» **Data records**:
* * *
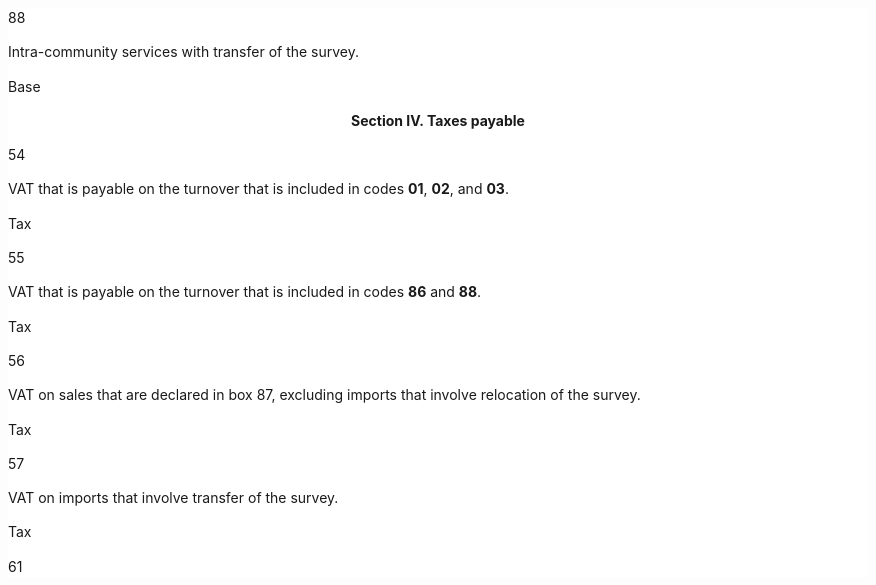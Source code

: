 <p>88</p>
</td>
<td width="71%">
<p>Intra-community services with transfer of the survey.</p>
</td>
<td width="10%">
<p>Base</p>
</td>
</tr>
<tr>
<td colspan="3" width="100%">
<p style="text-align: center;"><strong>Section IV. Taxes payable</strong></p>
</td>
</tr>
<tr>
<td width="17%">
<p>54</p>
</td>
<td width="71%">
<p>VAT that is payable on the turnover that is included in codes <strong>01</strong>, <strong>02</strong>, and <strong>03</strong>.</p>
</td>
<td width="10%">
<p>Tax</p>
</td>
</tr>
<tr>
<td width="17%">
<p>55</p>
</td>
<td width="71%">
<p>VAT that is payable on the turnover that is included in codes <strong>86</strong> and <strong>88</strong>.</p>
</td>
<td width="10%">
<p>Tax</p>
</td>
</tr>
<tr>
<td width="17%">
<p>56</p>
</td>
<td width="71%">
<p>VAT on sales that are declared in box 87, excluding imports that involve relocation of the survey.</p>
</td>
<td width="10%">
<p>Tax</p>
</td>
</tr>
<tr>
<td width="17%">
<p>57</p>
</td>
<td width="71%">
<p>VAT on imports that involve transfer of the survey.</p>
</td>
<td width="10%">
<p>Tax</p>
</td>
</tr>
<tr>
<td width="17%">
<p>61</p>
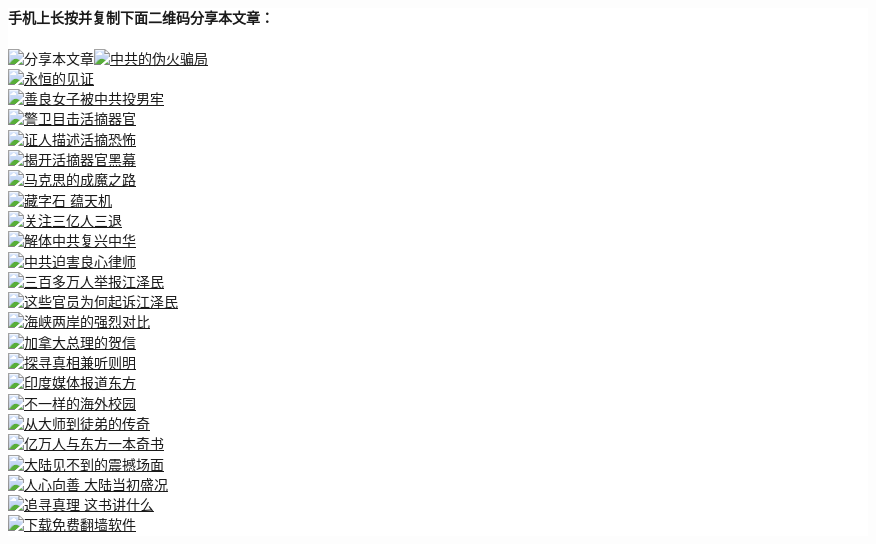 <strong>手机上长按并复制下面二维码分享本文章：</strong><br><br><img src="https://chart.apis.google.com/chart?cht=qr&chs=240x240&choe=UTF-8&chld=M|2&chl=https://github.com/19920513/djy/blob/master/gb/19/7/20/n11398300.md%231" title="分享本文章"></td><td VALIGN=TOP><a href="https://github.com/19920513/djy/blob/master/gb/16/1/21/n4622075.md?dfh#1" target="_blank"><img src="https://raw.githubusercontent.com/19920513/djy/master/gb/300/wei-f1.jpg" title="中共的伪火骗局"  alt="中共的伪火骗局"></a><br><a href="https://github.com/19920513/www/blob/master/README.md?dfh#9" target="_blank"><img src="https://raw.githubusercontent.com/19920513/djy/master/gb/300/yong-h.jpg" title="永恒的见证"  alt="永恒的见证"></a><br><a href="https://github.com/19920513/djy/blob/master/gb/13/9/29/n3974789.md?dfh#1" target="_blank"><img src="https://raw.githubusercontent.com/19920513/djy/master/gb/300/shang-lnz.jpg" title="善良女子被中共投男牢"  alt="善良女子被中共投男牢"></a><br><a href="https://github.com/19920513/djy/blob/master/gb/16/3/16/n4663449.md?dfh#1" target="_blank"><img src="https://raw.githubusercontent.com/19920513/djy/master/gb/300/huo-z3.jpg" title="警卫目击活摘器官"  alt="警卫目击活摘器官"></a><br><a href="https://github.com/19920513/djy/blob/master/gb/16/8/7/n8177641.md?dfh#1" target="_blank"><img src="https://raw.githubusercontent.com/19920513/djy/master/gb/300/huo-z4.jpg" title="证人描述活摘恐怖"  alt="证人描述活摘恐怖"></a><br><a href="https://github.com/19920513/djy/blob/master/gb/10/4/19/n2881569.md?dfh#1" target="_blank"><img src="https://raw.githubusercontent.com/19920513/djy/master/gb/300/huo-z1.jpg" title="揭开活摘器官黑幕"  alt="揭开活摘器官黑幕"></a><br><a href="https://github.com/19920513/djy/blob/master/gb/10/11/7/n3077476.md?dfh#1" target="_blank"><img src="https://raw.githubusercontent.com/19920513/djy/master/gb/300/ma-ks.jpg" title="马克思的成魔之路"  alt="马克思的成魔之路"></a><br><a href="https://github.com/19920513/djy/blob/master/gb/14/6/9/n4173977.md?dfh#1" target="_blank"><img src="https://raw.githubusercontent.com/19920513/djy/master/gb/300/chang-zs.jpg" title="藏字石 蕴天机"  alt="藏字石 蕴天机"></a><br><a href="https://github.com/19920513/djy/blob/master/gb/18/5/10/n10381511.md?dfh#1" target="_blank"><img src="https://raw.githubusercontent.com/19920513/djy/master/gb/300/st1.jpg" title="关注三亿人三退"  alt="关注三亿人三退"></a><br><a href="https://github.com/19920513/djy/blob/master/gb/18/3/21/n10237682.md?dfh#1" target="_blank"><img src="https://raw.githubusercontent.com/19920513/djy/master/gb/300/jie-t.jpg" title="解体中共复兴中华"  alt="解体中共复兴中华"></a><br><a href="https://github.com/19920513/djy/blob/master/gb/9/2/9/n2422991.md?dfh#1" target="_blank"><img src="https://raw.githubusercontent.com/19920513/djy/master/gb/300/gao-zs.jpg" title="中共迫害良心律师"  alt="中共迫害良心律师"></a><br><a href="https://github.com/19920513/djy/blob/master/gb/18/12/9/n10900044.md?dfh#1" target="_blank"><img src="https://raw.githubusercontent.com/19920513/djy/master/gb/300/sj1.jpg" title="三百多万人举报江泽民"  alt="三百多万人举报江泽民"></a><br><a href="https://github.com/19920513/djy/blob/master/gb/18/8/28/n10672014.md?dfh#1" target="_blank"><img src="https://raw.githubusercontent.com/19920513/djy/master/gb/300/sj2.jpg" title="这些官员为何起诉江泽民"  alt="这些官员为何起诉江泽民"></a><br><a href="https://github.com/19920513/djy/blob/master/gb/8/12/18/n2367165.md?dfh#1" target="_blank"><img src="https://raw.githubusercontent.com/19920513/djy/master/gb/300/liangan.jpg" title="海峡两岸的强烈对比"  alt="海峡两岸的强烈对比"></a><br><a href="https://github.com/19920513/djy/blob/master/gb/15/12/10/n4593139.md?dfh#1" target="_blank"><img src="https://raw.githubusercontent.com/19920513/djy/master/gb/300/jia-ndzl.jpg" title="加拿大总理的贺信"  alt="加拿大总理的贺信"></a><br><a href="https://github.com/19920513/djy/blob/master/gb/11/6/17/n3289382.md?dfh#1" target="_blank"><img src="https://raw.githubusercontent.com/19920513/djy/master/gb/300/xiao-wd.jpg" title="探寻真相兼听则明"  alt="探寻真相兼听则明"></a><br><a href="https://github.com/19920513/djy/blob/master/gb/18/10/27/n10812623.md?dfh#1" target="_blank"><img src="https://raw.githubusercontent.com/19920513/djy/master/gb/300/yindu.jpg" title="印度媒体报道东方"  alt="印度媒体报道东方"></a><br><a href="https://github.com/19920513/djy/blob/master/gb/18/6/9/n10469652.md?dfh#1" target="_blank"><img src="https://raw.githubusercontent.com/19920513/djy/master/gb/300/xie-j.jpg" title="不一样的海外校园"  alt="不一样的海外校园"></a><br><a href="https://github.com/19920513/djy/blob/master/gb/7/4/5/n1669415.md?dfh#1" target="_blank"><img src="https://raw.githubusercontent.com/19920513/djy/master/gb/300/li-up.jpg" title="从大师到徒弟的传奇"  alt="从大师到徒弟的传奇"></a><br><a href="https://github.com/19920513/djy/blob/master/gb/17/5/26/n9191512.md?dfh#1" target="_blank"><img src="https://raw.githubusercontent.com/19920513/djy/master/gb/300/zfl2.jpg" title="亿万人与东方一本奇书"  alt="亿万人与东方一本奇书"></a><br><a href="https://github.com/19920513/djy/blob/master/gb/13/11/27/n4020290.md?dfh#1" target="_blank"><img src="https://raw.githubusercontent.com/19920513/djy/master/gb/300/zhen-h.jpg" title="大陆见不到的震撼场面"  alt="大陆见不到的震撼场面"></a><br><a href="https://github.com/19920513/djy/blob/master/gb/15/7/17/n4482910.md?dfh#1" target="_blank"><img src="https://raw.githubusercontent.com/19920513/djy/master/gb/300/dalu-sk.jpg" title="人心向善 大陆当初盛况"  alt="人心向善 大陆当初盛况"></a><br><a href="https://github.com/19920513/djy/blob/master/gb/19/1/5/n10955468.md?dfh#1" target="_blank"><img src="https://raw.githubusercontent.com/19920513/djy/master/gb/300/zfl1.jpg" title="追寻真理 这书讲什么"  alt="追寻真理 这书讲什么"></a><br><a href="https://github.com/19920513/www/blob/master/README.md?dfh#1" target="_blank"><img src="https://raw.githubusercontent.com/19920513/djy/master/gb/300/fq1.jpg" title="下载免费翻墙软件"  alt="下载免费翻墙软件"></a><br></td></tr></table>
* * *
» **WORK TASK**: Filter the data above, keeping only lines that include the string "payable".

» **TASK ANSWER**:
<p style="text-align: center;"><strong>Section IV. Taxes payable</strong></p>
<p>VAT that is payable on the turnover that is included in codes <strong>01</strong>, <strong>02</strong>, and <strong>03</strong>.</p>
<p>VAT that is payable on the turnover that is included in codes <strong>86</strong> and <strong>88</strong>.</p>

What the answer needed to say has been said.